▶ [What is being asked]: Each line of the records below that holds "checks" should be copied out.

*** Records for this task Section Begins ***

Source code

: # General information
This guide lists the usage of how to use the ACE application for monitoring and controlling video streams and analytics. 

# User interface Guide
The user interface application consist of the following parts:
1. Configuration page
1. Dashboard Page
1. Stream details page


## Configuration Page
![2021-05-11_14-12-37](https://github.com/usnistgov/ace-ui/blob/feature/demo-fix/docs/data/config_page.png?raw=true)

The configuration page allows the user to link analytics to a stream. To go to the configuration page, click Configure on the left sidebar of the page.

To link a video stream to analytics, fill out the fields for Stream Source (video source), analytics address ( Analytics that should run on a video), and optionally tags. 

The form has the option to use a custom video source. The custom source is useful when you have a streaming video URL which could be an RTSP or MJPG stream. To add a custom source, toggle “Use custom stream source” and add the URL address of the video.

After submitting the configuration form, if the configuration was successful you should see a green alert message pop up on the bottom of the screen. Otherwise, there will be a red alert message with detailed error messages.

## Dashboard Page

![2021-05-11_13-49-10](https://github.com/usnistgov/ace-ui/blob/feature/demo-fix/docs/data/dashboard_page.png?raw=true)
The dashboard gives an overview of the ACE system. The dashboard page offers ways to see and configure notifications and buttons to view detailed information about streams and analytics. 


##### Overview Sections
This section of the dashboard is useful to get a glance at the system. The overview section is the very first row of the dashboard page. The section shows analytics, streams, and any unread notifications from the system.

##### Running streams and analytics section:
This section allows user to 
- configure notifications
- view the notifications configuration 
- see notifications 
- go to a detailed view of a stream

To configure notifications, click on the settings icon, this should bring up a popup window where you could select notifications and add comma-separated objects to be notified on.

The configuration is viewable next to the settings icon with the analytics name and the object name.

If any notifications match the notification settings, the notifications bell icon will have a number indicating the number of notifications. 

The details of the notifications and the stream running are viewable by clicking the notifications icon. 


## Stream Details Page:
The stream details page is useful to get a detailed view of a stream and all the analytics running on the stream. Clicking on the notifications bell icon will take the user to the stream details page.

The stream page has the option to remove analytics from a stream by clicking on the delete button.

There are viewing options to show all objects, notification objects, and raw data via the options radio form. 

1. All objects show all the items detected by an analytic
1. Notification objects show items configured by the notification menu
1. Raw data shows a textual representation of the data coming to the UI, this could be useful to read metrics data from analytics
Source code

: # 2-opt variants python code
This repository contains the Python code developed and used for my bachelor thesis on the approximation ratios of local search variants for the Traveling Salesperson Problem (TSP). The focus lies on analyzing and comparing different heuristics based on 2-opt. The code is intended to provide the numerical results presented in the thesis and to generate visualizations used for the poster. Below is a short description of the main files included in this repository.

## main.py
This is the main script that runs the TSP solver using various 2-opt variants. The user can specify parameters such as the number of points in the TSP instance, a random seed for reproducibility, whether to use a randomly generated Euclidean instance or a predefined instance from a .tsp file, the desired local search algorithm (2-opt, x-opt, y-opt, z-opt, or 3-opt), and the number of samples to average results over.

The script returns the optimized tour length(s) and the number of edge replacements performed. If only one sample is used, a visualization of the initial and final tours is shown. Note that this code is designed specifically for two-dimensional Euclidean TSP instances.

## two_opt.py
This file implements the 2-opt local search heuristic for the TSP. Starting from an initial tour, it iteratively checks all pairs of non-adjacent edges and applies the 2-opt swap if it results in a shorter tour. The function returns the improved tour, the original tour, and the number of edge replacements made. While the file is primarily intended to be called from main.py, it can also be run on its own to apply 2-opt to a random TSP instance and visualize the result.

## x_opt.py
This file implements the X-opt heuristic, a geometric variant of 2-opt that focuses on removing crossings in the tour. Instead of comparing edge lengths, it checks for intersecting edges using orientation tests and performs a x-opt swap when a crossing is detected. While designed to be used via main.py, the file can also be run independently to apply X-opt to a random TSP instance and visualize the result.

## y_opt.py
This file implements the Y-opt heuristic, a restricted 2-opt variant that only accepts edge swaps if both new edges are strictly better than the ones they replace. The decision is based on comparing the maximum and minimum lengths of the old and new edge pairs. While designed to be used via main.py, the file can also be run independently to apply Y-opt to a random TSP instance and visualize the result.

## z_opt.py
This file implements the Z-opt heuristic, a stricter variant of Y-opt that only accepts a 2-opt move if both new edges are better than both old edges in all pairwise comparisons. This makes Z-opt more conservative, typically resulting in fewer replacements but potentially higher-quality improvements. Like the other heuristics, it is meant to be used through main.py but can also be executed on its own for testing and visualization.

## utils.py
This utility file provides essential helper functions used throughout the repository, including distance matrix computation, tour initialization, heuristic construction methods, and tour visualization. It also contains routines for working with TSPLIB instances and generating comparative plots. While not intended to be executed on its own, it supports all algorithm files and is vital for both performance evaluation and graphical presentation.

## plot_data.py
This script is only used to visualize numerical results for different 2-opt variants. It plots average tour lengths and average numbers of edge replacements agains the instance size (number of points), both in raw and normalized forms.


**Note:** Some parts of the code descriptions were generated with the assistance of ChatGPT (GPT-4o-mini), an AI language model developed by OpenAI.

*** Records for this task Section Ends ***

▶ [Result of this task]:
This file implements the 2-opt local search heuristic for the TSP. Starting from an initial tour, it iteratively checks all pairs of non-adjacent edges and applies the 2-opt swap if it results in a shorter tour. The function returns the improved tour, the original tour, and the number of edge replacements made. While the file is primarily intended to be called from main.py, it can also be run on its own to apply 2-opt to a random TSP instance and visualize the result.
This file implements the X-opt heuristic, a geometric variant of 2-opt that focuses on removing crossings in the tour. Instead of comparing edge lengths, it checks for intersecting edges using orientation tests and performs a x-opt swap when a crossing is detected. While designed to be used via main.py, the file can also be run independently to apply X-opt to a random TSP instance and visualize the result.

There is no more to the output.